Enfin, dans le cadre de l'action extérieure de l'Union, le Conseil européen a souligné qu'il appuyait la coopération régionale entre les Etats membres et les pays tiers limitrophes de l'Union en matière de lutte contre la criminalité organisée.
Ainsi, comme vous le voyez, la question du blanchiment a été traitée de manière approfondie. Chacun a fait des efforts et certaines réticences ont pu être surmontées. C'est très encourageant pour la suite.
(Source http://www.diplomatie.gouv.fr, le 22 octobre 1999)
Il appartient désormais au Conseil, dans ses formations compétentes (Affaires générales, Justice et Affaires intérieures et Economie et Finances) de mettre en oeuvre ces orientations sur la base des instruments que lui donnent les traités.
J'ajoute qu'un mécanisme de suivi a été prévu, sous la double forme d'un tableau de bord et d'un calendrier et que rendez-vous a été pris pour refaire le point sur la mise en oeuvre de ces conclusions à la fin 2001.
Je voudrais ajouter un point, car il me paraît essentiel et je sais qu'il vous préoccupe. L'action que mène l'Union en matière de lutte contre la criminalité organisée, tant en son sein que dans ses relations avec des pays tiers, et ce, quelles que soient les formes que revêt la criminalité, concerne aussi les Etats qui seront demain de nouveaux membres de l'Union.

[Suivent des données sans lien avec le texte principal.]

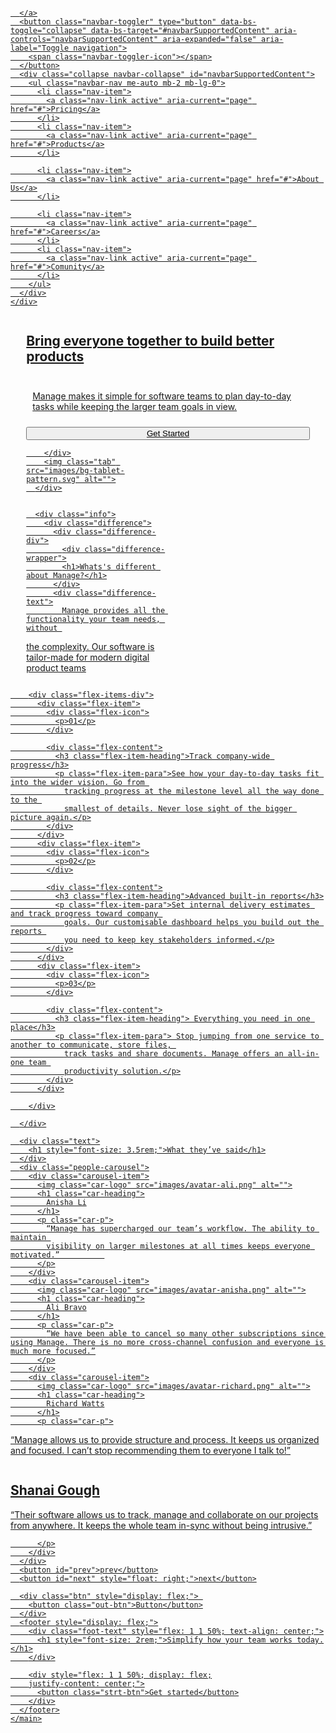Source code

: <!DOCTYPE html>
<html lang="en">
<head>
  <meta charset="UTF-8">
  <meta http-equiv="X-UA-Compatible" content="IE=edge">
  <meta name="viewport" content="width=device-width, initial-scale=1.0">
  <title>Document</title>
  <link href="https://cdn.jsdelivr.net/npm/bootstrap@5.0.2/dist/css/bootstrap.min.css" rel="stylesheet" integrity="sha384-EVSTQN3/azprG1Anm3QDgpJLIm9Nao0Yz1ztcQTwFspd3yD65VohhpuuCOmLASjC" crossorigin="anonymous">


  <script src="https://cdn.jsdelivr.net/npm/bootstrap@5.0.2/dist/js/bootstrap.bundle.min.js" integrity="sha384-MrcW6ZMFYlzcLA8Nl+NtUVF0sA7MsXsP1UyJoMp4YLEuNSfAP+JcXn/tWtIaxVXM" crossorigin="anonymous"></script>
</head>
<style>
  @import url('https://fonts.googleapis.com/css2?family=Be+Vietnam+Pro&family=Open+Sans&display=swap');

  *{
    font-family: 'Be Vietnam Pro', sans-serif;
font-family: 'Open Sans', sans-serif;
     align-items: center;   
    margin: 0;
    padding: 0;
  }
  body{
    overflow-x: hidden;
  }
  .car-logo{
    position: relative;
    bottom: 70px;
  }

  :root {
    --color-primary: hsl(12, 88%, 59%);
    --color-secondary: hsl(228, 39%, 23%);
    --color-neutral-1: hsl(227, 12%, 61%);
    --color-neutral-2: hsl(233, 12%, 13%);
    --color-neutral-3: hsl(13, 100%, 96%);
    --color-neutral-4: hsl(0, 0%, 98%);
  }

  nav{
    padding: 25px;
    display: flex;
    background-color: #ccc;
    margin-bottom: 80px;
    /* position: fixed;
right: 0;
left: 0;
top: 0; */

  }

  .item{
    flex: 1;
  }
  .bg-and-box{
     /*added*/
    box-sizing: border-box;
    display: flex;
    flex-wrap: wrap;
    width: 90%;
    margin: auto;
    margin-bottom: 10px;
  }

  .tab {
    position: absolute;
    right: -122px;
    z-index: -1;
    display: hidden;
    width: 90%;
    top: -294px;
}

  .box{
    flex-basis: 50%;
    display: flex;
    justify-content: center;
  }
  .bg-img{
    flex-basis: 50%;
  }
  .img{
    max-width:90%;
  }
  .info{
    display: flex;
    flex-wrap: wrap;
    box-sizing: border-box;
    width: 80%;
    margin: auto;
    padding: 25px;
    margin-bottom: 150px;
  }
  .flex-items-div{
    width: 50%;
    min-width: 0;
  }
  .difference{
    width: 50%;
    min-width: 0;
    
  }
  .flex-item{
    flex-basis: 50%;
    display: flex;
    margin-bottom: 10px;    
  }

  .flex-icon{
    flex-basis: 10%;
    padding: 10px;
    align-self:baseline;
    width: 100%;
border: 1px;
background: orange;
border-radius: 100px;
text-align: center;
  }
  .flex-content{
    flex-basis: 90%;
  }

  .difference{
    margin-bottom: 10px;
  }


  .people-carousel{
    transition: transform ease-in-out 0.6s;
    box-sizing: border-box;
    display: flex;
    width: 100%;
    margin-top: 95px;
  }
  .text{
    width: 80%;
    text-align: center;
    margin: auto;
    margin-bottom: 40px;
    padding: 25px;
  }

  .carousel-item{
    box-sizing: border-box;
    background-color: darkgray;
    flex: 0 0 33.33%;
    display: flex;
flex-direction: column;
margin: 3px;
background-color: var(--color-neutral-4);

  }

  .car-p{
    padding: 20px;
  }

  .btn{
    padding: 25px;
    margin-bottom: 20px;
  }

  footer{
    background-color: hsl(12, 88%, 59%);
    height: 15vh;
  }
  .wrapper{
    display: flex;
flex-grow: 1;
flex: 0 0 250px;
flex-direction: column;
  }
  .difference-div{
    padding: 20px;
  }
  .flex-item-heading{
    padding: 10px;
  }
  
  .b-btn{
    border: 1px;
    width: 100%;
    height: 9vh;
    border-radius: 100px;
    background-color: hsl(12, 88%, 59%);
    color: white;
  }
  .para{
    padding: 10px;
  }


  @media screen and (max-width: 1024px) {
  .info {
    flex-direction: column;
  }
  
  .flex-items-div {
    width: 100%;
    margin: 0 auto;
  }
  .carousel-item{
    flex-basis: 50%;

  }

  .heading, .para {
    font-size: 1.2rem;
    margin-bottom: 12px;
  }
}
  @media screen and (max-width:767px){
    .info{
      flex-direction: column;
      width: 95%;
    }
    .difference, .flex-items-div{
      width: 90%;
    }
    .bg-and-box{
      flex-direction: column;
    }
    .bg-img{
      display: flex;
      justify-content: center;
    }
    .box{
      padding: 20px;
      margin-bottom: 30px;
    }

    .heading, .para{
      font-size: 1.5rem;
      margin-bottom: 16px;
    }
    .b-btn{
      height: 5vh;
      padding: 10px;
    }
    .carousel-item{
      flex-basis: 100%;
    }
    footer{
      flex-direction: column;
    }
    .out-btn{
      width: 1000px;
    }

    .wrapper{
      display: flex;
flex-direction: column;
justify-content: center;
flex-grow: 1;
flex: 0 0 100%;
flex-direction: column;
  
    }

    .flex-items-div {
    width: 100%;
  }
  .flex-item {
    flex-basis: 100%;
  }
  












  }
  
  .out-btn{
    width: 20vw; color: white; background-color: hsl(12, 88%, 59%); border: 1px; height: 9vh; margin: auto; border-radius: 100px;
  }
  .strt-btn{
    border-radius: 100px; width: 20vw; color: white; 
    background-color: var(--color-neutral-3); border: 1px; height: 9vh;
    font-size: large;
    color: hsl(12, 88%, 59%);
  }

  .flex-ul{
    display: flex;
  }
  li{
    flex-grow: 1;
    list-style-type: none;
    max-width: 100px;
  }
  .item1{
    flex-basis: 15%;
  }
  .item2{
    flex-basis: 60%;
  }

  .item3{
    flex-basis: 25%;
  }
</style>
<body>
<!--   
  <nav>
    <div class="logo item1">
      <img src="images/logo.svg" alt="">
    </div>

    <div class="nav-items item2">
      <ul class="flex-ul">
        <li>Pricing</li>
        <li>Product</li>
        <li>About Us</li>
        <li>Careers</li>
        <li>Community</li>
      </ul>
    </div>
  
    <div class="item3">
      <button class="b-btn">Sign In</button>
    </div>
  </nav> -->

  <nav class="navbar navbar-expand-lg navbar-light bg-light">
    <div class="container-fluid">
      <a class="navbar-brand" href="#">
        <img src="images/logo.svg" alt="">

      </a>
      <button class="navbar-toggler" type="button" data-bs-toggle="collapse" data-bs-target="#navbarSupportedContent" aria-controls="navbarSupportedContent" aria-expanded="false" aria-label="Toggle navigation">
        <span class="navbar-toggler-icon"></span>
      </button>
      <div class="collapse navbar-collapse" id="navbarSupportedContent">
        <ul class="navbar-nav me-auto mb-2 mb-lg-0">
          <li class="nav-item">
            <a class="nav-link active" aria-current="page" href="#">Pricing</a>
          </li>
          <li class="nav-item">
            <a class="nav-link active" aria-current="page" href="#">Products</a>
          </li>

          <li class="nav-item">
            <a class="nav-link active" aria-current="page" href="#">About Us</a>
          </li>

          <li class="nav-item">
            <a class="nav-link active" aria-current="page" href="#">Careers</a>
          </li>
          <li class="nav-item">
            <a class="nav-link active" aria-current="page" href="#">Comunity</a>
          </li>
        </ul>
      </div>
    </div>
  </nav>


  <section>
    <main>
      <div class="bg-and-box">
        <div class="box">
        <div class="wrapper">
          <h1 class="heading">Bring everyone together to build better products</h1>
        <p class="para">Manage makes it simple for software teams to plan day-to-day 
          tasks while keeping the larger team goals in view.
        </p>
        <button class="b-btn">Get Started</button>
        </div>
        </div>
        <div class="bg-img">
          <img  class="img" src="images/illustration-intro.svg" alt="">

          
        </div>
        <img class="tab" src="images/bg-tablet-pattern.svg" alt="">
      </div>


      <div class="info">
        <div class="difference">
          <div class="difference-div">
            <div class="difference-wrapper">
            <h1>Whats's different about Manage?</h1>
          </div>
          <div class="difference-text">
            Manage provides all the functionality your team needs, without 
  the complexity. Our software is tailor-made for modern digital 
  product teams
          </div>
          </div>
        </div>

        <div class="flex-items-div">
          <div class="flex-item">
            <div class="flex-icon">
              <p>01</p>
            </div>

            <div class="flex-content">
              <h3 class="flex-item-heading">Track company-wide progress</h3>
              <p class="flex-item-para">See how your day-to-day tasks fit into the wider vision. Go from 
                tracking progress at the milestone level all the way done to the 
                smallest of details. Never lose sight of the bigger picture again.</p>
            </div>
          </div>
          <div class="flex-item">
            <div class="flex-icon">
              <p>02</p>
            </div>

            <div class="flex-content">
              <h3 class="flex-item-heading">Advanced built-in reports</h3>
              <p class="flex-item-para">Set internal delivery estimates and track progress toward company 
                goals. Our customisable dashboard helps you build out the reports 
                you need to keep key stakeholders informed.</p>
            </div>
          </div>
          <div class="flex-item">
            <div class="flex-icon">
              <p>03</p>
            </div>

            <div class="flex-content">
              <h3 class="flex-item-heading"> Everything you need in one place</h3>
              <p class="flex-item-para"> Stop jumping from one service to another to communicate, store files, 
                track tasks and share documents. Manage offers an all-in-one team 
                productivity solution.</p>
            </div>
          </div>

        </div>

      </div>

      <div class="text">
        <h1 style="font-size: 3.5rem;">What they’ve said</h1>
      </div>
      <div class="people-carousel">
        <div class="carousel-item">
          <img class="car-logo" src="images/avatar-ali.png" alt="">
          <h1 class="car-heading">
            Anisha Li
          </h1>
          <p class="car-p">
            “Manage has supercharged our team’s workflow. The ability to maintain 
            visibility on larger milestones at all times keeps everyone motivated.”          
          </p>
        </div>
        <div class="carousel-item">
          <img class="car-logo" src="images/avatar-anisha.png" alt="">
          <h1 class="car-heading">
            Ali Bravo
          </h1>
          <p class="car-p">
            “We have been able to cancel so many other subscriptions since using Manage. There is no more cross-channel confusion and everyone is much more focused.”
          </p>
        </div>
        <div class="carousel-item">
          <img class="car-logo" src="images/avatar-richard.png" alt="">
          <h1 class="car-heading">
            Richard Watts
          </h1>
          <p class="car-p">
            
  “Manage allows us to provide structure and process. It keeps us organized 
  and focused. I can’t stop recommending them to everyone I talk to!”
          </p>
        </div>
        <div class="carousel-item">
          <img class="car-logo" src="images/avatar-shanai.png" alt="">
          <h1 class="car-heading">
            Shanai Gough          
          </h1>
          <p class="car-p">
            “Their software allows us to track, manage and collaborate on our projects 
            from anywhere. It keeps the whole team in-sync without being intrusive.”
          

          </p>
        </div>
      </div>
      <button id="prev">prev</button>
      <button id="next" style="float: right;">next</button>

      <div class="btn" style="display: flex;"> 
        <button class="out-btn">Button</button>
      </div>
      <footer style="display: flex;">
        <div class="foot-text" style="flex: 1 1 50%; text-align: center;">
          <h1 style="font-size: 2rem;">Simplify how your team works today.</h1>
        </div>

        <div style="flex: 1 1 50%; display: flex;
        justify-content: center;">
          <button class="strt-btn">Get started</button>
        </div>
      </footer>
    </main>
  </section>
</body>
<script>
 function IfMatches(mq) {
  if(mq.matches){
    console.log(mq)
    let products = Array.from(document.querySelectorAll('.carousel-item'))
    let carousel = document.querySelector('.people-carousel');
    let currentIndex = 0
    let InSlide = 1
    let slideWidth = products[0].offsetWidth


    function slideTo(Index) {
        currentIndex = Index;

        var SlideX = -slideWidth * currentIndex * InSlide
        carousel.style.transform = 'translateX(' + SlideX + 'px)'
    }

    function nextSlide() {
        var next = currentIndex + 1
        var maxIndex = Math.ceil(products.length / InSlide) - 1;
        if (next > maxIndex){
            next = 0
        }
        slideTo(next)
    }

    function PrevSlide() {
        var prev = currentIndex - 1
        var maxIndex = Math.ceil(products.length / InSlide) - 1;
        if (prev < 0){
            prev = maxIndex 
        }
        slideTo(prev)
    }

    var nextButton = document.querySelector('#next');
    nextButton.addEventListener('click', nextSlide);

    var PrevButton = document.querySelector('#prev');
    PrevButton.addEventListener('click', PrevSlide);
  }

else if(window.matchMedia('(max-width:1024px)')){  
  console.log('auisagdu')
  let products = Array.from(document.querySelectorAll('.carousel-item'))
    let carousel = document.querySelector('.people-carousel');
    let currentIndex = 0
    let InSlide = 2
    let slideWidth = products[0].offsetWidth


    function slideTo(Index) {
        currentIndex = Index;

        var SlideX = -slideWidth * currentIndex * InSlide
        carousel.style.transform = 'translateX(' + SlideX + 'px)'
    }

    function nextSlide() {
        var next = currentIndex + 1
        var maxIndex = Math.ceil(products.length / InSlide) - 1;
        if (next > maxIndex){
            next = 0
        }
        slideTo(next)
    }

    function PrevSlide() {
        var prev = currentIndex - 1
        var maxIndex = Math.ceil(products.length / InSlide) - 1;
        if (prev < 0){
            prev = maxIndex 
        }
        slideTo(prev)
    }

    var nextButton = document.querySelector('#next');
    nextButton.addEventListener('click', nextSlide);

    var PrevButton = document.querySelector('#prev');
    PrevButton.addEventListener('click', PrevSlide);
}


  else{
    console.log(mq)
let products = Array.from(document.querySelectorAll('.carousel-item'))
    // let carousel1 = document.getElementsByClassName('carousel')
    let carousel = document.querySelector('.people-carousel');
    let currentIndex = 0
    let InSlide = 3
    let slideWidth = products[0].offsetWidth


    function slideTo(Index) {
        currentIndex = Index;

        var SlideX = -slideWidth * currentIndex * InSlide
        carousel.style.transform = 'translateX(' + SlideX + 'px)'
    }


    function nextSlide() {
        var next = currentIndex + 1
        var maxIndex = Math.ceil(products.length / InSlide) - 1;
        if (next > maxIndex){
            next = 0
        }
        slideTo(next)
    }

    function PrevSlide() {
        var prev = currentIndex - 1
        var maxIndex = Math.ceil(products.length / InSlide) - 1;
        if (prev < 0){
            prev = maxIndex 
        }
        slideTo(prev)
    }

    var nextButton = document.querySelector('#next');
    nextButton.addEventListener('click', nextSlide);

    var PrevButton = document.querySelector('#prev');
    PrevButton.addEventListener('click', PrevSlide);
  }
}
  let media = window.matchMedia('(max-width:767px)')
  IfMatches(media)

</script>
</script>
</html>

Vous savez comme moi que les pays de l'ancien bloc soviétique, la Russie, notamment, mais aussi d'autres pays, aujourd'hui candidats à l'adhésion, sont la proie d'organisations criminelles à caractère mafieux. C'est pour cette raison que nous veillons, s'agissant des pays candidats, à les aider au mieux à reprendre l'acquis de l'Union en la matière - l'acquis communautaire, mais aussi les dispositions adoptées dans le 3ème pilier depuis 1993 -.
Surtout, nous les aidons à se mettre en mesure d'appliquer cet acquis. Car c'est là qu'est la principale difficulté. Il ne servirait à rien, en effet, que ces Etats se dotent d'un arsenal juridique complet, s'ils ne mettent pas en place un dispositif pour l'appliquer, c'est à dire des administrations qui fonctionnent, des juridictions, des tribunaux et des services spécialisés dans la lutte contre le crime organisé.
A cet égard, je voudrais souligner que le Conseil européen de Tampere a décidé de créer une école européenne de formation de policiers qui fonctionnerait en réseau à partir des instituts de formation existant dans les Etats membres et qui serait ouverte aux agents des pays candidats. Ceci permettra de compléter les actions de formation d'ores et déjà menées dans le cadre des programmes de préparation à l'adhésion, notamment au travers des jumelages institutionnels.
De même, l'unité de procureurs et de magistrats, Eurojust, qui sera créée d'ici la fin 2001, sera naturellement ouverte aux futurs Etats membres. Leur présence dans cette unité, comme au sein d'Europol, sera non seulement possible, mais obligatoire. On voit mal en effet, comment de nouveaux Etats membres pourraient ne pas être pleinement partie prenante dans de tels dispositifs.
J'ai dit tout à l'heure que l'Union européenne avait été pionnière en matière de lutte contre le blanchiment de l'argent. Elle doit être aujourd'hui le fer de lance de cette politique en montrant l'exemple et en se dotant d'instruments efficaces pour lutter contre ce fléau. Soyez assurés que la France restera vigilante pour que les orientations arrêtées à Tampere trouvent rapidement une traduction concrète dans les dispositions qui seront adoptées à Quinze. Notre présidence, au second semestre 2000, nous donnera l'occasion de faire avancer ces dossiers. Nous comptons bien la saisir.
Je vous remercie de votre attention et suis prêt maintenant à répondre à vos questions.